> [THE PROBLEM]: Where does the string "scripts" appear in the listing below? Copy every line where it does.

> [SOURCE RECORDS]:
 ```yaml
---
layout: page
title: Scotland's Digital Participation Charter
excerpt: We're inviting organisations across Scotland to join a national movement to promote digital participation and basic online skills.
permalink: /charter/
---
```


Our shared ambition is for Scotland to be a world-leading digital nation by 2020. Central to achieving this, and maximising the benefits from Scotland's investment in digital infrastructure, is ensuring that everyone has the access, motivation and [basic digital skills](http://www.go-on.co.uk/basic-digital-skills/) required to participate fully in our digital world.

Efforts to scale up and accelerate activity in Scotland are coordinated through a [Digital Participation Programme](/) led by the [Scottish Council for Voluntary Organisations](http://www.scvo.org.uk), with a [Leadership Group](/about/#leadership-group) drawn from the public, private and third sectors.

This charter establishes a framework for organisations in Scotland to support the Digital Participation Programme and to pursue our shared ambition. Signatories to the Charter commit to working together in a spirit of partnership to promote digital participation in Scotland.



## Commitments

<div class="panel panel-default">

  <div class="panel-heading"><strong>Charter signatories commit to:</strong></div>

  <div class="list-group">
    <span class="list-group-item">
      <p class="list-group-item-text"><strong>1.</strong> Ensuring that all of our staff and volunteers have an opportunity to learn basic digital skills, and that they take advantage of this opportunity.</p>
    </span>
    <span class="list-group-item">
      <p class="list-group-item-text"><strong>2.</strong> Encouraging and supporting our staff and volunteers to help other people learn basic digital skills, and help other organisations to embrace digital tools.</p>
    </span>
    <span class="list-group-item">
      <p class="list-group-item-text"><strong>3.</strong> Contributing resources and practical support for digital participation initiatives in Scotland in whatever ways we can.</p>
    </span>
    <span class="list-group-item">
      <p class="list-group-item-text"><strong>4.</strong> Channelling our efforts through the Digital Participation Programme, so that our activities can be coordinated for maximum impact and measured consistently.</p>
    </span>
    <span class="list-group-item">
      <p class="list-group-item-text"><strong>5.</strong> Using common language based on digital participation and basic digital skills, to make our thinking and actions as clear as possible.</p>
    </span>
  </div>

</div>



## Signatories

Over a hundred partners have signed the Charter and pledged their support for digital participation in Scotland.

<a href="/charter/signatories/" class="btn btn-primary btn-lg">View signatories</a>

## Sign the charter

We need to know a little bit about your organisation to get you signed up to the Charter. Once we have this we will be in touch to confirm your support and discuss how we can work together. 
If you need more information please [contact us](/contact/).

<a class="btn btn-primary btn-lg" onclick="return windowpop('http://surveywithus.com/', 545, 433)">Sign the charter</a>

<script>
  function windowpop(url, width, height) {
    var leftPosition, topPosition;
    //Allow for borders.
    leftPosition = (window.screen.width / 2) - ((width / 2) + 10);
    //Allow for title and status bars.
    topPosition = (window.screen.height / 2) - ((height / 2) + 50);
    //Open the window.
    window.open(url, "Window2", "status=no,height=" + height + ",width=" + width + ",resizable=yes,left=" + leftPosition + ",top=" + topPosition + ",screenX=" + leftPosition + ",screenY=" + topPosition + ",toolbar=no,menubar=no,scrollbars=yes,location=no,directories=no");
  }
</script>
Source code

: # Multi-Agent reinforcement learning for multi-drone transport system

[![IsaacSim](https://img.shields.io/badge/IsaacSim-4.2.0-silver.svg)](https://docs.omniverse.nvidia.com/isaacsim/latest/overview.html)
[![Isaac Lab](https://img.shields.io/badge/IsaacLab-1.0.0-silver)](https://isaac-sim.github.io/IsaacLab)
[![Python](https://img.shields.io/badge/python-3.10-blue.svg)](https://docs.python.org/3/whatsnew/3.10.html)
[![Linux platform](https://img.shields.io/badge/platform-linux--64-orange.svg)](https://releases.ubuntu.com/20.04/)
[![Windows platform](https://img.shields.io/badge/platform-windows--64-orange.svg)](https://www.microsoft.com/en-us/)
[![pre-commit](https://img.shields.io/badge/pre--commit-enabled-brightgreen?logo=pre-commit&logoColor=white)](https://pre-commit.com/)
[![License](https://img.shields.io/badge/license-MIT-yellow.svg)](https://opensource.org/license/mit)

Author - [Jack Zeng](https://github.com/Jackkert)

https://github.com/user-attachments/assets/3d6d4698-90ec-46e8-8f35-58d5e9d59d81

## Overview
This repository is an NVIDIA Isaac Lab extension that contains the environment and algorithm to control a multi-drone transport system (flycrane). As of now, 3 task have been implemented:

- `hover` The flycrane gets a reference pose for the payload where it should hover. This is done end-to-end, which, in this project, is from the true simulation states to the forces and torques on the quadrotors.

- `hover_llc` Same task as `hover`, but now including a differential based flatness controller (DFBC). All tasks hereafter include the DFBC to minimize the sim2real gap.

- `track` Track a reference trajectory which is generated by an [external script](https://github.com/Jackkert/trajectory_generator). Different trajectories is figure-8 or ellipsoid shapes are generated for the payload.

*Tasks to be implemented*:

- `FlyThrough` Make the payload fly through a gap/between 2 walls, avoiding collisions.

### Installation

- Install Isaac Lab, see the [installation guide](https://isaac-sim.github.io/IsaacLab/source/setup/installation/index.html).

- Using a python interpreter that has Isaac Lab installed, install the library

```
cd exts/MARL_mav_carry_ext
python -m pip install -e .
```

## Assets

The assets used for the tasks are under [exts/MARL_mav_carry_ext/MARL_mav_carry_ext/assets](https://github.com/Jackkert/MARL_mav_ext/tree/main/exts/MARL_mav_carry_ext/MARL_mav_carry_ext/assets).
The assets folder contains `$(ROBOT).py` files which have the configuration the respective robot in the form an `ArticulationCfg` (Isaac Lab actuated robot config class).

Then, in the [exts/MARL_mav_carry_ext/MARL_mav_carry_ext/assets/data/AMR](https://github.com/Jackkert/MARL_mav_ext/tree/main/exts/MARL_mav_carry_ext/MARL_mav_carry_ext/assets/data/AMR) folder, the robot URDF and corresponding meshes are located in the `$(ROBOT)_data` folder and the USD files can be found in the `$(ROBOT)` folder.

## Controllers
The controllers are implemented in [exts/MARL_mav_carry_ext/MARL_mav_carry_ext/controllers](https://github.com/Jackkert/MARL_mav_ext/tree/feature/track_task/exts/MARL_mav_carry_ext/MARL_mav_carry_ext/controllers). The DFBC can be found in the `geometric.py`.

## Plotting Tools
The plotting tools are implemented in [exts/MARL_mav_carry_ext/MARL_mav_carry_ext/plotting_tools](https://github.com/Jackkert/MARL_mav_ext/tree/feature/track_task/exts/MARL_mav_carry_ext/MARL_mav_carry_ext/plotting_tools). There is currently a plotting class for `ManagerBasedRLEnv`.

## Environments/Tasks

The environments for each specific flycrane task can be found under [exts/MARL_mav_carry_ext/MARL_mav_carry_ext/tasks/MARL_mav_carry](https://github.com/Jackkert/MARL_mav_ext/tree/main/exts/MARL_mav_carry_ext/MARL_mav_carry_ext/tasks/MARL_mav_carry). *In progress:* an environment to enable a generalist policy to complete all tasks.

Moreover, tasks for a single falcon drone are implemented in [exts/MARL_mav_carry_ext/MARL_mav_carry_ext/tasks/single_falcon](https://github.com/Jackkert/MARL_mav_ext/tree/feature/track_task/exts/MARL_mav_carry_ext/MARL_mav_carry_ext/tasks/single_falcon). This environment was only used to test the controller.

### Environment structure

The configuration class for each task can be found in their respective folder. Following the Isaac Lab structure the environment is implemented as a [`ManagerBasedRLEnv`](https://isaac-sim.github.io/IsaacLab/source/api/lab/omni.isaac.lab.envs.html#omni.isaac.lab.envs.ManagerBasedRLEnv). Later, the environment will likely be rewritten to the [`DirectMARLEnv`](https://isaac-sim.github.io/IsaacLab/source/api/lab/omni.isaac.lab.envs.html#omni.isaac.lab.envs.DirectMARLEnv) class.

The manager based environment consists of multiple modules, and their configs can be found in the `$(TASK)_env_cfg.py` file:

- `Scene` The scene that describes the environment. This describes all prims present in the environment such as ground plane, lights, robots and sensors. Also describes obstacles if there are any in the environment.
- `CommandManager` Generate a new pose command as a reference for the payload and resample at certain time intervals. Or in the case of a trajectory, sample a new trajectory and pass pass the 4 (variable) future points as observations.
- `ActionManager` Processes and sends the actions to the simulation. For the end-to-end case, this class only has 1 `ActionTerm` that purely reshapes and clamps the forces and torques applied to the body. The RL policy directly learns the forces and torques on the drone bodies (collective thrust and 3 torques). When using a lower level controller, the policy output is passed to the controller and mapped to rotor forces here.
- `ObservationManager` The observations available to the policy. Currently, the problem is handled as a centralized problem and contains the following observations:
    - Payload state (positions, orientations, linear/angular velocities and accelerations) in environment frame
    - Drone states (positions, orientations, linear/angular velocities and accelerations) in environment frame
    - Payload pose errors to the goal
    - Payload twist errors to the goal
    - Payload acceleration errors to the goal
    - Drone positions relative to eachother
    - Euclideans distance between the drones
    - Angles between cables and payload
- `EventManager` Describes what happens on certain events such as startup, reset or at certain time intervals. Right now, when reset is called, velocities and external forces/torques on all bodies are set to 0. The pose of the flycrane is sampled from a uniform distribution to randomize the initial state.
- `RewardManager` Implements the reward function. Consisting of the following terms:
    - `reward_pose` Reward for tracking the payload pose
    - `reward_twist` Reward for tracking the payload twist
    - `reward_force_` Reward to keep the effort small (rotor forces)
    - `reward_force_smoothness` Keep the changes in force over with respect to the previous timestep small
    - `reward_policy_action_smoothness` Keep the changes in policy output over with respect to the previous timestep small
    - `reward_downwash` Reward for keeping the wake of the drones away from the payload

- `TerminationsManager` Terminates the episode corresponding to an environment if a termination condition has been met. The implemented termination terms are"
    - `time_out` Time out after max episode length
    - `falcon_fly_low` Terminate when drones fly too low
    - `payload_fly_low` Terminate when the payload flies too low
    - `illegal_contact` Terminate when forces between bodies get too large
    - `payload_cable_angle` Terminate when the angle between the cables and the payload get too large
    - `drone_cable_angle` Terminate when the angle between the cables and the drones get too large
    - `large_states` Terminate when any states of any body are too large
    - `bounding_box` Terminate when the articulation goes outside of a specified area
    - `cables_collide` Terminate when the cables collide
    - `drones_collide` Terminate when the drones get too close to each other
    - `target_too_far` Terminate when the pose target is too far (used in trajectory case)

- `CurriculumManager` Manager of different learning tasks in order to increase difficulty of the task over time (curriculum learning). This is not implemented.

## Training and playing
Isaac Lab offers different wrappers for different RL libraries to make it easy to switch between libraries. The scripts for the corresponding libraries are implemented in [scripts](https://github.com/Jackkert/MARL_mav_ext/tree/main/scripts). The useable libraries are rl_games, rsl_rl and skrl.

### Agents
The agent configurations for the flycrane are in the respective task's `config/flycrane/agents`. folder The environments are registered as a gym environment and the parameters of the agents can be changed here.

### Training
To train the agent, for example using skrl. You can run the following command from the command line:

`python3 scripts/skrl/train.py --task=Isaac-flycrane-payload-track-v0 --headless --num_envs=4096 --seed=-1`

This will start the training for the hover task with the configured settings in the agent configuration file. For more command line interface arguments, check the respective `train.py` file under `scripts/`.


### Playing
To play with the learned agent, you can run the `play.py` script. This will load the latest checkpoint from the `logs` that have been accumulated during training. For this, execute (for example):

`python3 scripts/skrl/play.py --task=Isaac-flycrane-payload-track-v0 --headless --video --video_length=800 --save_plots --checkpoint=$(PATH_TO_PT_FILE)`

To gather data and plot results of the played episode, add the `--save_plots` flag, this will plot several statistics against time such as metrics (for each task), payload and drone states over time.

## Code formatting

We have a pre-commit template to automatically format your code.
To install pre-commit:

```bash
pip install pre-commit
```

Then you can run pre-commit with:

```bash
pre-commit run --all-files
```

> [RESULT OF THE TASK]:
Isaac Lab offers different wrappers for different RL libraries to make it easy to switch between libraries. The scripts for the corresponding libraries are implemented in [scripts](https://github.com/Jackkert/MARL_mav_ext/tree/main/scripts). The useable libraries are rl_games, rsl_rl and skrl.
`python3 scripts/skrl/train.py --task=Isaac-flycrane-payload-track-v0 --headless --num_envs=4096 --seed=-1`
This will start the training for the hover task with the configured settings in the agent configuration file. For more command line interface arguments, check the respective `train.py` file under `scripts/`.
`python3 scripts/skrl/play.py --task=Isaac-flycrane-payload-track-v0 --headless --video --video_length=800 --save_plots --checkpoint=$(PATH_TO_PT_FILE)`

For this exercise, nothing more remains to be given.